In today's Gospel Jesus instructs:
Sell your belongings and give alms...Gird your loins and light your lamps and be like the servants who await their master's return from a wedding, ready to open immediately when he comes and knocks...Much will be required of the person who is given much, and still more will be demanded of the person entrusted with more.
What I hear in this teaching today is a call to silent suffering; the silent suffering of accepting what is, of doing ones duty, of the generous availability of the servant, of patience in a time of waiting. This call is naturally repugnant to me because, by virtue of my all too human history, I have been left with a bad taste in my mouth from force feeding in childhood. Rejection of such a call to self-sacrifice is also the product of cultural conditioning in an affluent society and exposure to the "me generation" as well as the high value Americans assign to rugged individualism. It is so necessary to recognize these sources of resistance in order to move along the way to conversion of heart.
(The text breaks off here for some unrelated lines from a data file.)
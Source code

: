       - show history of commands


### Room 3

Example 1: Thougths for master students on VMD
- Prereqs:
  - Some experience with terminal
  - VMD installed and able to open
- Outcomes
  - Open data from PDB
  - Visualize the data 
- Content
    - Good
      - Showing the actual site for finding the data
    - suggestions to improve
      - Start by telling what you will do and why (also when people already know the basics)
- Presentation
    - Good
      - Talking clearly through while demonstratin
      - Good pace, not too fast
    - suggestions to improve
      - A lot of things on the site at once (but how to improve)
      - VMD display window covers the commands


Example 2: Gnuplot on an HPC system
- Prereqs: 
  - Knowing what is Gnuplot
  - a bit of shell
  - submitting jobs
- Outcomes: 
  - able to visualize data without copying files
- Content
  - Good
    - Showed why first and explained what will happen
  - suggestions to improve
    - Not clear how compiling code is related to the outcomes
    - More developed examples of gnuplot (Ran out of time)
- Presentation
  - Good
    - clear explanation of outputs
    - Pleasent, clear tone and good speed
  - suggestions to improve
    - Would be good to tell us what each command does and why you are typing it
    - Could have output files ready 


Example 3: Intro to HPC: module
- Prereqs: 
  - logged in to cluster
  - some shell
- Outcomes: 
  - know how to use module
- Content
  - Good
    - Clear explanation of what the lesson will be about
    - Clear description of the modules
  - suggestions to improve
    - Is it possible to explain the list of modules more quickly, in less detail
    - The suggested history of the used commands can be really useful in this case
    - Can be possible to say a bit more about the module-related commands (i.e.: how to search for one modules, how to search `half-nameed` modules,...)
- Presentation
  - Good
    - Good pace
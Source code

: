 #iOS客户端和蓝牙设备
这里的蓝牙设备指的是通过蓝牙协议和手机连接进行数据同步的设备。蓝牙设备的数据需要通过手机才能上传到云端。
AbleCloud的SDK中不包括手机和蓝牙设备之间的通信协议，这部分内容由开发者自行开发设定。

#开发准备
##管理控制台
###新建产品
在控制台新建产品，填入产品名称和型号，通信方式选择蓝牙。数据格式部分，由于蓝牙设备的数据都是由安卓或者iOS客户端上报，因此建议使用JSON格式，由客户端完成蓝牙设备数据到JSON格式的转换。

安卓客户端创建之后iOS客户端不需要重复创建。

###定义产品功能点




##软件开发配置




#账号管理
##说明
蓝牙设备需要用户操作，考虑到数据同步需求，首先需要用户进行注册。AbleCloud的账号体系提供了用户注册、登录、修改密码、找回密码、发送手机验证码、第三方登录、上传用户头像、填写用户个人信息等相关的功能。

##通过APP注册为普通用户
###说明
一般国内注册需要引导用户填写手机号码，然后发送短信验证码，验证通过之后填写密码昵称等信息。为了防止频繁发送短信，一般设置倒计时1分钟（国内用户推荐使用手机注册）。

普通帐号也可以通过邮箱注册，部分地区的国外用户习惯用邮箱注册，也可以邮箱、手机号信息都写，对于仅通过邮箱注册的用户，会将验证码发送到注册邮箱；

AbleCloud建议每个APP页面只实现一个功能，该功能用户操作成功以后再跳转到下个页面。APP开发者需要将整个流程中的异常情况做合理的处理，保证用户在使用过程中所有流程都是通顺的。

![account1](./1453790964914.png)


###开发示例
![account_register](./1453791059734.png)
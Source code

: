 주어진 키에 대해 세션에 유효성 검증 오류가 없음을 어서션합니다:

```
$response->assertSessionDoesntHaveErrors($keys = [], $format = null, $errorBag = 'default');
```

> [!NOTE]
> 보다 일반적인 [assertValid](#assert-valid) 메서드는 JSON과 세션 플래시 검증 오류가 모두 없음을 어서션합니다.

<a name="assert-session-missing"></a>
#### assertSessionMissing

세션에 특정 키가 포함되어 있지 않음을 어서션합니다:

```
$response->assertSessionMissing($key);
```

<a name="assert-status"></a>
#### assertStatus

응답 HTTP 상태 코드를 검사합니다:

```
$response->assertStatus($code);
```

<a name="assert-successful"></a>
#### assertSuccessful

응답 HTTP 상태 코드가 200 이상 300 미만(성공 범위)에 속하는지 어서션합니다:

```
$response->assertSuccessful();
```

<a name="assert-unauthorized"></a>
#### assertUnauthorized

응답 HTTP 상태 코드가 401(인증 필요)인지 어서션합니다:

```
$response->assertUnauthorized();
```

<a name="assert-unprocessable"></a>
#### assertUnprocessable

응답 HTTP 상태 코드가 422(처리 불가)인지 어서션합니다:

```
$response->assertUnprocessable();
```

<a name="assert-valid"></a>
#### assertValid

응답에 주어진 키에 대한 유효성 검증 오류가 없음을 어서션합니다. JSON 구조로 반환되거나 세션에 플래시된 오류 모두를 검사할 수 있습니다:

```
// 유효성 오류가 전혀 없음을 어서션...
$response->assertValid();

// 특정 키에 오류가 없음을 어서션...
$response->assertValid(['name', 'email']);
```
Jesus's call to quiet, patient, waiting and service without the usual comforts ("Sell your belongings and give alms...") is an appeal for silent suffering - and I balk at it. What is required for conversion is a maturity that removes me from the resentments of childhood and allows for reinterpretation of honored familial, societal and cultural values. I must ask, "How can I wait for the Master with less self-assertion and less preoccupation with the needs of my ego?" "How can I reset the default position in my own psyche to accept personal deprivation or sacrifice (silent suffering) as a condition for establishing the reign of the Kingdom of God in my heart, in my family, in my community, in my nation and in my world?
Wherever your treasure lies, there your heart will be.